Claws. She rakes at his face with her nails, but he’s just out of reach.

‘You having fun, yet?’ Grinning as he leans his full weight on her throat.

Blood whooooosh-whumps in Lucy’s ears. The pressure growing behind her eyes. No breath. No breath...

That ripped-open can of Stella — it’s lying right there.

The living room dims, as if there’s an eclipse outside, getting darker and darker...

Lucy’s fingers scrabble for the tin, snatching it up, and slashing it across his forearms. The thin metal tugs in her fingers, but nothing seems to happen. Damn thing isn’t as sharp as it—

‘AAAARGH!’ Blood wells up across both of Neil Black’s arms, in a bright-red straight line, left to right, as the skin opens wide. His hands leave her throat, and he stares in horror at the damage, thick waves of scarlet pulsing out of his wounds.
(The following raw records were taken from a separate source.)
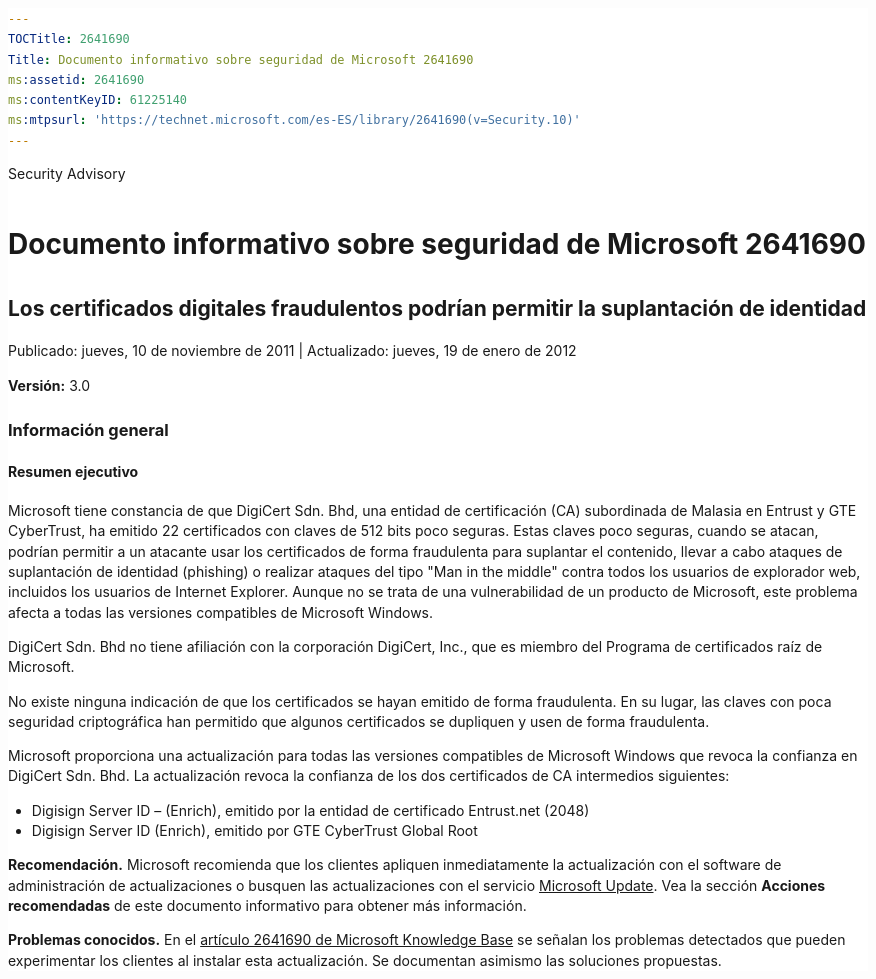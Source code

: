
 ```yaml
---
TOCTitle: 2641690
Title: Documento informativo sobre seguridad de Microsoft 2641690
ms:assetid: 2641690
ms:contentKeyID: 61225140
ms:mtpsurl: 'https://technet.microsoft.com/es-ES/library/2641690(v=Security.10)'
---
```


Security Advisory

Documento informativo sobre seguridad de Microsoft 2641690
==========================================================

Los certificados digitales fraudulentos podrían permitir la suplantación de identidad
-------------------------------------------------------------------------------------

Publicado: jueves, 10 de noviembre de 2011 | Actualizado: jueves, 19 de enero de 2012

**Versión:** 3.0

### Información general

#### Resumen ejecutivo

Microsoft tiene constancia de que DigiCert Sdn. Bhd, una entidad de certificación (CA) subordinada de Malasia en Entrust y GTE CyberTrust, ha emitido 22 certificados con claves de 512 bits poco seguras. Estas claves poco seguras, cuando se atacan, podrían permitir a un atacante usar los certificados de forma fraudulenta para suplantar el contenido, llevar a cabo ataques de suplantación de identidad (phishing) o realizar ataques del tipo "Man in the middle" contra todos los usuarios de explorador web, incluidos los usuarios de Internet Explorer. Aunque no se trata de una vulnerabilidad de un producto de Microsoft, este problema afecta a todas las versiones compatibles de Microsoft Windows.

DigiCert Sdn. Bhd no tiene afiliación con la corporación DigiCert, Inc., que es miembro del Programa de certificados raíz de Microsoft.

No existe ninguna indicación de que los certificados se hayan emitido de forma fraudulenta. En su lugar, las claves con poca seguridad criptográfica han permitido que algunos certificados se dupliquen y usen de forma fraudulenta.

Microsoft proporciona una actualización para todas las versiones compatibles de Microsoft Windows que revoca la confianza en DigiCert Sdn. Bhd. La actualización revoca la confianza de los dos certificados de CA intermedios siguientes:

-   Digisign Server ID – (Enrich), emitido por la entidad de certificado Entrust.net (2048)
-   Digisign Server ID (Enrich), emitido por GTE CyberTrust Global Root

**Recomendación.** Microsoft recomienda que los clientes apliquen inmediatamente la actualización con el software de administración de actualizaciones o busquen las actualizaciones con el servicio [Microsoft Update](http://go.microsoft.com/fwlink/?linkid=40747). Vea la sección **Acciones recomendadas** de este documento informativo para obtener más información.

**Problemas conocidos.** En el [artículo 2641690 de Microsoft Knowledge Base](http://support.microsoft.com/kb/2641690) se señalan los problemas detectados que pueden experimentar los clientes al instalar esta actualización. Se documentan asimismo las soluciones propuestas.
Air screeches back into Lucy’s lungs; throat burning, head pounding.

‘WHAT HAVE YOU DONE? YOU BITCH!’ Fingers curled and useless.

Maybe she’s severed a couple of tendons? Can’t strangle someone if your hands don’t work.
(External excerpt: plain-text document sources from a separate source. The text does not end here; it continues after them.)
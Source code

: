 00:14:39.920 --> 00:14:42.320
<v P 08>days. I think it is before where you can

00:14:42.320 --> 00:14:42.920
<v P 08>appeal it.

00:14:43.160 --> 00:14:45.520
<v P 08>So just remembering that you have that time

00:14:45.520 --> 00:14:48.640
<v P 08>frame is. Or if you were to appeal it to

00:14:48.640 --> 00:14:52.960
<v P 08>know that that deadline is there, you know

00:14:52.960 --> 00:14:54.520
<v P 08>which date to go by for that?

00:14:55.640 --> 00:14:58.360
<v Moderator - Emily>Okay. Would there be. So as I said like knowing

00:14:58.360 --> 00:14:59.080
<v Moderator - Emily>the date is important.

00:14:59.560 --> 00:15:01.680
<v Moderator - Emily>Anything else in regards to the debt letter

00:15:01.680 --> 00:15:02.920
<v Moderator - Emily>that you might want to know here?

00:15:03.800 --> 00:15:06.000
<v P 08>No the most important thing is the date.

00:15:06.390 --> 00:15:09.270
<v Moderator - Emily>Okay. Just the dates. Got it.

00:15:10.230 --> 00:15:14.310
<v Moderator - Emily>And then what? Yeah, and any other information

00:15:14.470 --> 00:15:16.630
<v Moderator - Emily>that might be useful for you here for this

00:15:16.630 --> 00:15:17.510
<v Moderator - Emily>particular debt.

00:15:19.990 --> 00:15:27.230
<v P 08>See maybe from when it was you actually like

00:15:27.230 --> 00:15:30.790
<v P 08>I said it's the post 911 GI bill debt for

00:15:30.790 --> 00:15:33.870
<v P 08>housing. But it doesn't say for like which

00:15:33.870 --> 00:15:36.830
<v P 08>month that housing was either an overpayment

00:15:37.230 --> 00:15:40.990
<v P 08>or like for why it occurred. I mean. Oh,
She gasps in another breath and swings her makeshift blade again — only he’s leaning forwards now, unable to support his weight on his arms, so the tin carves its way across his right cheek, then on through his nose and out the other side.

His scream gets higher pitched as he rears backwards, blood raining down. ‘AAAAAAAAAAAAAAAAAAAAAAAAAAARGH!’

Another slash across his arms and he tumbles off her, trying to get out of the blade’s reach. Crawling towards the door.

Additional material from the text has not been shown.